EXERCISE PROMPT: The pictures are to be omitted when the entries are reproduced exactly.

[Source data]
_ _ _ _ _

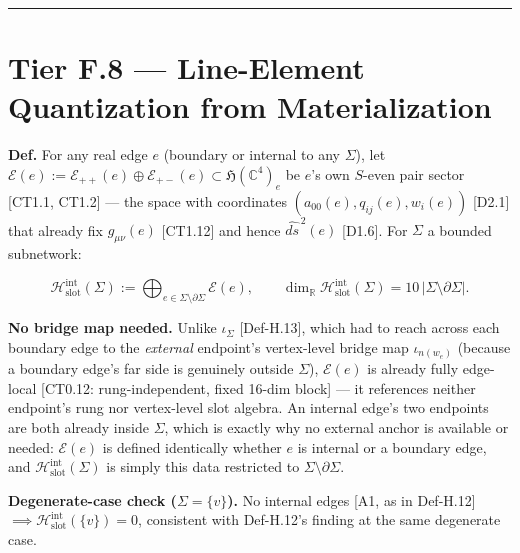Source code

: \begin{theorem}
\vspace{2pt}\noindent\rule{\textwidth}{0.4pt}\vspace{2pt}

\end{theorem}

\section[Tier F.8 — Line-Element Quantization from Materialization]{\texorpdfstring{Tier F.8 — Line-Element Quantization from Materialization}{Tier F.8 - Line-Element Quantization from Materialization}}

\begin{definition}\label{tag:Def-H-14}
\textbf{Def.} For any real edge $e$ (boundary or internal to any $\Sigma$), let $\mathcal E(e):=\mathcal E_{++}(e)\oplus\mathcal E_{+-}(e)\subset\mathfrak H(\mathbb C^4)_e$ be $e$'s own $S$-even pair sector [CT1.1, CT1.2] — the space with coordinates $(a_{00}(e),q_{ij}(e),w_i(e))$ [D2.1] that already fix $g_{\mu\nu}(e)$ [CT1.12] and hence $\widehat{ds}^{\,2}(e)$ [D1.6]. For $\Sigma$ a bounded subnetwork:

\[
\mathcal H_{\mathrm{slot}}^{\mathrm{int}}(\Sigma):=\bigoplus_{e\in\Sigma\setminus\partial\Sigma}\mathcal E(e),\qquad\dim_{\mathbb R}\mathcal H_{\mathrm{slot}}^{\mathrm{int}}(\Sigma)=10\,|\Sigma\setminus\partial\Sigma|.
\]

\textbf{No bridge map needed.} Unlike $\iota_\Sigma$ [Def-H.13], which had to reach across each boundary edge to the \textit{external} endpoint's vertex-level bridge map $\iota_{n(w_e)}$ (because a boundary edge's far side is genuinely outside $\Sigma$), $\mathcal E(e)$ is already fully edge-local [CT0.12: rung-independent, fixed 16-dim block] — it references neither endpoint's rung nor vertex-level slot algebra. An internal edge's two endpoints are both already inside $\Sigma$, which is exactly why no external anchor is available or needed: $\mathcal E(e)$ is defined identically whether $e$ is internal or a boundary edge, and $\mathcal H_{\mathrm{slot}}^{\mathrm{int}}(\Sigma)$ is simply this data restricted to $\Sigma\setminus\partial\Sigma$.

\textbf{Degenerate-case check ($\Sigma=\{v\}$).} No internal edges [A1, as in Def-H.12] $\implies\mathcal H_{\mathrm{slot}}^{\mathrm{int}}(\{v\})=0$, consistent with Def-H.12's finding at the same degenerate case.


\end{definition}
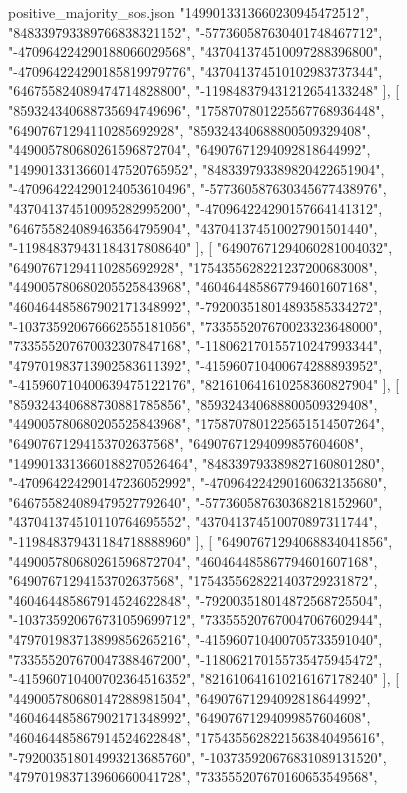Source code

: \begin{filecontents*}[overwrite]{positive_majority_sos.json}
    "1499013313660230945472512",
    "848339793389766838321152",
    "-577360587630401748467712",
    "-470964224290188066029568",
    "437041374510097288396800",
    "-470964224290185819979776",
    "437041374510102983737344",
    "646755824089474714828800",
    "-119848379431212654133248"
   ],
   [
    "859324340688735694749696",
    "1758707801225567768936448",
    "64907671294110285692928",
    "859324340688800509329408",
    "449005780680261596872704",
    "64907671294092818644992",
    "1499013313660147520765952",
    "848339793389820422651904",
    "-470964224290124053610496",
    "-577360587630345677438976",
    "437041374510095282995200",
    "-470964224290157664141312",
    "646755824089463564795904",
    "437041374510027901501440",
    "-119848379431184317808640"
   ],
   [
    "64907671294060281004032",
    "64907671294110285692928",
    "1754355628221237200683008",
    "449005780680205525843968",
    "460464485867794601607168",
    "460464485867902171348992",
    "-792003518014893585334272",
    "-103735920676662555181056",
    "733555207670023323648000",
    "733555207670032307847168",
    "-118062170155710247993344",
    "479701983713902583611392",
    "-415960710400674288893952",
    "-415960710400639475122176",
    "821610641610258360827904"
   ],
   [
    "859324340688730881785856",
    "859324340688800509329408",
    "449005780680205525843968",
    "1758707801225651514507264",
    "64907671294153702637568",
    "64907671294099857604608",
    "1499013313660188270526464",
    "848339793389827160801280",
    "-470964224290147236052992",
    "-470964224290160632135680",
    "646755824089479527792640",
    "-577360587630368218152960",
    "437041374510110764695552",
    "437041374510070897311744",
    "-119848379431184718888960"
   ],
   [
    "64907671294068834041856",
    "449005780680261596872704",
    "460464485867794601607168",
    "64907671294153702637568",
    "1754355628221403729231872",
    "460464485867914524622848",
    "-792003518014872568725504",
    "-103735920676731059699712",
    "733555207670047067602944",
    "479701983713899856265216",
    "-415960710400705733591040",
    "733555207670047388467200",
    "-118062170155735475945472",
    "-415960710400702364516352",
    "821610641610216167178240"
   ],
   [
    "449005780680147288981504",
    "64907671294092818644992",
    "460464485867902171348992",
    "64907671294099857604608",
    "460464485867914524622848",
    "1754355628221563840495616",
    "-792003518014993213685760",
    "-103735920676831089131520",
    "479701983713960660041728",
    "733555207670160653549568",

\end{filecontents*}
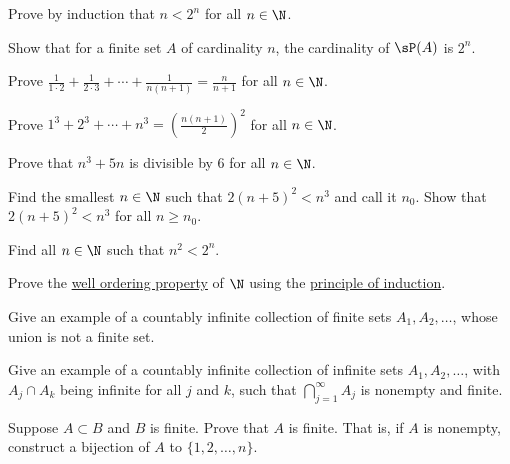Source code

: \begin{exercise}
\pagebreak[2]
Prove by induction that $n < 2^n$ for all $n \in \N$.
\end{exercise}

\begin{exercise}
Show that for a finite set $A$ of cardinality $n$, the cardinality
of $\sP(A)$ is $2^n$.
\end{exercise}

\begin{exercise}
Prove $\frac{1}{1\cdot 2} + 
\frac{1}{2\cdot 3} + \cdots + \frac{1}{n(n+1)} = \frac{n}{n+1}$
for all $n \in \N$.
\end{exercise}

\begin{exercise}
Prove $1^3 + 2^3 + \cdots + n^3 = {\left( \frac{n(n+1)}{2} \right)}^2$
for all $n \in \N$.
\end{exercise}

\begin{exercise}
Prove that $n^3 + 5n$ is divisible by $6$ for all $n \in \N$.
\end{exercise}

\begin{exercise}
Find the smallest $n \in \N$ such that $2{(n+5)}^2 < n^3$ and call it $n_0$.
Show that $2{(n+5)}^2 < n^3$ for all $n \geq n_0$.
\end{exercise}

\begin{exercise}
Find all $n \in \N$ such that $n^2 < 2^n$.
\end{exercise}

\begin{exercise}
Prove the 
\hyperlink{wop:link}{well ordering property} of $\N$ using the
\hyperref[induction:thm]{principle of induction}.
\end{exercise}


\begin{exercise}
Give an example of a countably infinite collection of finite sets $A_1, A_2, \ldots$,
whose union is not a finite set.
\end{exercise}

\begin{exercise}
Give an example of a countably infinite collection of infinite sets $A_1, A_2, \ldots$,
with $A_j \cap A_k$ being infinite for all $j$ and $k$, such that
$\bigcap_{j=1}^\infty A_j$
is nonempty and finite.
\end{exercise}

\begin{exercise}
Suppose $A \subset B$ and $B$ is finite. Prove that $A$ is finite.
That is, if $A$ is nonempty, construct a bijection of $A$ to $\{ 1,2,\ldots,n \}$.
\end{exercise}

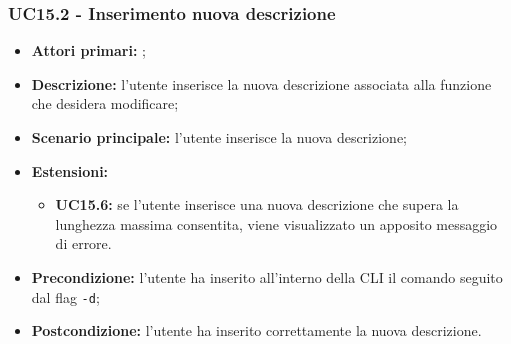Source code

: \subsubsection{UC15.2 - Inserimento nuova descrizione}
\begin{itemize}
	\item \textbf{Attori primari:} \us{};
	\item \textbf{Descrizione:} l'utente inserisce la nuova descrizione associata alla funzione che desidera modificare;
	\item \textbf{Scenario principale:} l’utente inserisce la nuova descrizione;  
	\item \textbf{Estensioni:} 
	\begin{itemize}
		\item \textbf{UC15.6:} se l’utente inserisce una nuova descrizione che supera la lunghezza massima consentita, viene visualizzato un apposito messaggio di errore. 
	\end{itemize}
	\item \textbf{Precondizione:} l’utente ha inserito all’interno della CLI il comando \edit{} seguito dal flag \texttt{-d};
	\item \textbf{Postcondizione:} l’utente ha inserito correttamente la nuova descrizione.
\end{itemize}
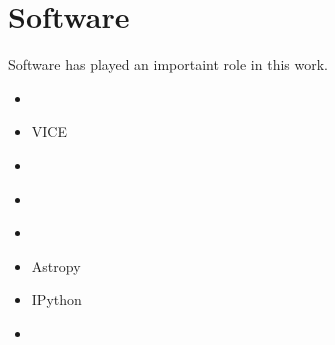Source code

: \documentclass[12pt,oneside]{report}
\begin{document}
\section{Software}
Software has played an importaint role in this work. 
\begin{itemize}
    \item \citep{OhioSupercomputerCenter1987}
    \item VICE \citet{JW20} \citet{james+21}
    \item \cite{matplotlib}
    \item \citet{numpy}
    \item \citet{pandas}
    \item Astropy \citep{astropy:2013, astropy:2018, astropy:2022}
    \item IPython \citep{ipy}
    \item \citep{scipy}
\end{itemize}
\end{document}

_ _ _ _ _

TASK RESULT:
Source code

: \begin{theorem}
\vspace{2pt}\noindent\rule{\textwidth}{0.4pt}\vspace{2pt}

\end{theorem}

\section[Tier F.8 — Line-Element Quantization from Materialization]{\texorpdfstring{Tier F.8 — Line-Element Quantization from Materialization}{Tier F.8 - Line-Element Quantization from Materialization}}

\begin{definition}\label{tag:Def-H-14}
\textbf{Def.} For any real edge $e$ (boundary or internal to any $\Sigma$), let $\mathcal E(e):=\mathcal E_{++}(e)\oplus\mathcal E_{+-}(e)\subset\mathfrak H(\mathbb C^4)_e$ be $e$'s own $S$-even pair sector [CT1.1, CT1.2] — the space with coordinates $(a_{00}(e),q_{ij}(e),w_i(e))$ [D2.1] that already fix $g_{\mu\nu}(e)$ [CT1.12] and hence $\widehat{ds}^{\,2}(e)$ [D1.6]. For $\Sigma$ a bounded subnetwork:

\[
\mathcal H_{\mathrm{slot}}^{\mathrm{int}}(\Sigma):=\bigoplus_{e\in\Sigma\setminus\partial\Sigma}\mathcal E(e),\qquad\dim_{\mathbb R}\mathcal H_{\mathrm{slot}}^{\mathrm{int}}(\Sigma)=10\,|\Sigma\setminus\partial\Sigma|.
\]

\textbf{No bridge map needed.} Unlike $\iota_\Sigma$ [Def-H.13], which had to reach across each boundary edge to the \textit{external} endpoint's vertex-level bridge map $\iota_{n(w_e)}$ (because a boundary edge's far side is genuinely outside $\Sigma$), $\mathcal E(e)$ is already fully edge-local [CT0.12: rung-independent, fixed 16-dim block] — it references neither endpoint's rung nor vertex-level slot algebra. An internal edge's two endpoints are both already inside $\Sigma$, which is exactly why no external anchor is available or needed: $\mathcal E(e)$ is defined identically whether $e$ is internal or a boundary edge, and $\mathcal H_{\mathrm{slot}}^{\mathrm{int}}(\Sigma)$ is simply this data restricted to $\Sigma\setminus\partial\Sigma$.

\textbf{Degenerate-case check ($\Sigma=\{v\}$).} No internal edges [A1, as in Def-H.12] $\implies\mathcal H_{\mathrm{slot}}^{\mathrm{int}}(\{v\})=0$, consistent with Def-H.12's finding at the same degenerate case.


\end{definition}
Source code

: \begin{filecontents*}[overwrite]{positive_majority_sos.json}
    "1499013313660230945472512",
    "848339793389766838321152",
    "-577360587630401748467712",
    "-470964224290188066029568",
    "437041374510097288396800",
    "-470964224290185819979776",
    "437041374510102983737344",
    "646755824089474714828800",
    "-119848379431212654133248"
   ],
   [
    "859324340688735694749696",
    "1758707801225567768936448",
    "64907671294110285692928",
    "859324340688800509329408",
    "449005780680261596872704",
    "64907671294092818644992",
    "1499013313660147520765952",
    "848339793389820422651904",
    "-470964224290124053610496",
    "-577360587630345677438976",
    "437041374510095282995200",
    "-470964224290157664141312",
    "646755824089463564795904",
    "437041374510027901501440",
    "-119848379431184317808640"
   ],
   [
    "64907671294060281004032",
    "64907671294110285692928",
    "1754355628221237200683008",
    "449005780680205525843968",
    "460464485867794601607168",
    "460464485867902171348992",
    "-792003518014893585334272",
    "-103735920676662555181056",
    "733555207670023323648000",
    "733555207670032307847168",
    "-118062170155710247993344",
    "479701983713902583611392",
    "-415960710400674288893952",
    "-415960710400639475122176",
    "821610641610258360827904"
   ],
   [
    "859324340688730881785856",
    "859324340688800509329408",
    "449005780680205525843968",
    "1758707801225651514507264",
    "64907671294153702637568",
    "64907671294099857604608",
    "1499013313660188270526464",
    "848339793389827160801280",
    "-470964224290147236052992",
    "-470964224290160632135680",
    "646755824089479527792640",
    "-577360587630368218152960",
    "437041374510110764695552",
    "437041374510070897311744",
    "-119848379431184718888960"
   ],
   [
    "64907671294068834041856",
    "449005780680261596872704",
    "460464485867794601607168",
    "64907671294153702637568",
    "1754355628221403729231872",
    "460464485867914524622848",
    "-792003518014872568725504",
    "-103735920676731059699712",
    "733555207670047067602944",
    "479701983713899856265216",
    "-415960710400705733591040",
    "733555207670047388467200",
    "-118062170155735475945472",
    "-415960710400702364516352",
    "821610641610216167178240"
   ],
   [
    "449005780680147288981504",
    "64907671294092818644992",
    "460464485867902171348992",
    "64907671294099857604608",
    "460464485867914524622848",
    "1754355628221563840495616",
    "-792003518014993213685760",
    "-103735920676831089131520",
    "479701983713960660041728",
    "733555207670160653549568",

\end{filecontents*}
Source code

: \begin{exercise}
\pagebreak[2]
Prove by induction that $n < 2^n$ for all $n \in \N$.
\end{exercise}

\begin{exercise}
Show that for a finite set $A$ of cardinality $n$, the cardinality
of $\sP(A)$ is $2^n$.
\end{exercise}

\begin{exercise}
Prove $\frac{1}{1\cdot 2} + 
\frac{1}{2\cdot 3} + \cdots + \frac{1}{n(n+1)} = \frac{n}{n+1}$
for all $n \in \N$.
\end{exercise}

\begin{exercise}
Prove $1^3 + 2^3 + \cdots + n^3 = {\left( \frac{n(n+1)}{2} \right)}^2$
for all $n \in \N$.
\end{exercise}

\begin{exercise}
Prove that $n^3 + 5n$ is divisible by $6$ for all $n \in \N$.
\end{exercise}

\begin{exercise}
Find the smallest $n \in \N$ such that $2{(n+5)}^2 < n^3$ and call it $n_0$.
Show that $2{(n+5)}^2 < n^3$ for all $n \geq n_0$.
\end{exercise}

\begin{exercise}
Find all $n \in \N$ such that $n^2 < 2^n$.
\end{exercise}

\begin{exercise}
Prove the 
\hyperlink{wop:link}{well ordering property} of $\N$ using the
\hyperref[induction:thm]{principle of induction}.
\end{exercise}


\begin{exercise}
Give an example of a countably infinite collection of finite sets $A_1, A_2, \ldots$,
whose union is not a finite set.
\end{exercise}

\begin{exercise}
Give an example of a countably infinite collection of infinite sets $A_1, A_2, \ldots$,
with $A_j \cap A_k$ being infinite for all $j$ and $k$, such that
$\bigcap_{j=1}^\infty A_j$
is nonempty and finite.
\end{exercise}

\begin{exercise}
Suppose $A \subset B$ and $B$ is finite. Prove that $A$ is finite.
That is, if $A$ is nonempty, construct a bijection of $A$ to $\{ 1,2,\ldots,n \}$.
\end{exercise}

Source code

: \subsubsection{UC15.2 - Inserimento nuova descrizione}
\begin{itemize}
	\item \textbf{Attori primari:} \us{};
	\item \textbf{Descrizione:} l'utente inserisce la nuova descrizione associata alla funzione che desidera modificare;
	\item \textbf{Scenario principale:} l’utente inserisce la nuova descrizione;  
	\item \textbf{Estensioni:} 
	\begin{itemize}
		\item \textbf{UC15.6:} se l’utente inserisce una nuova descrizione che supera la lunghezza massima consentita, viene visualizzato un apposito messaggio di errore. 
	\end{itemize}
	\item \textbf{Precondizione:} l’utente ha inserito all’interno della CLI il comando \edit{} seguito dal flag \texttt{-d};
	\item \textbf{Postcondizione:} l’utente ha inserito correttamente la nuova descrizione.
\end{itemize}
Source code

: \documentclass[12pt,oneside]{report}
\begin{document}
\section{Software}
Software has played an importaint role in this work. 
\begin{itemize}
    \item \citep{OhioSupercomputerCenter1987}
    \item VICE \citet{JW20} \citet{james+21}
    \item \cite{matplotlib}
    \item \citet{numpy}
    \item \citet{pandas}
    \item Astropy \citep{astropy:2013, astropy:2018, astropy:2022}
    \item IPython \citep{ipy}
    \item \citep{scipy}
\end{itemize}
\end{document}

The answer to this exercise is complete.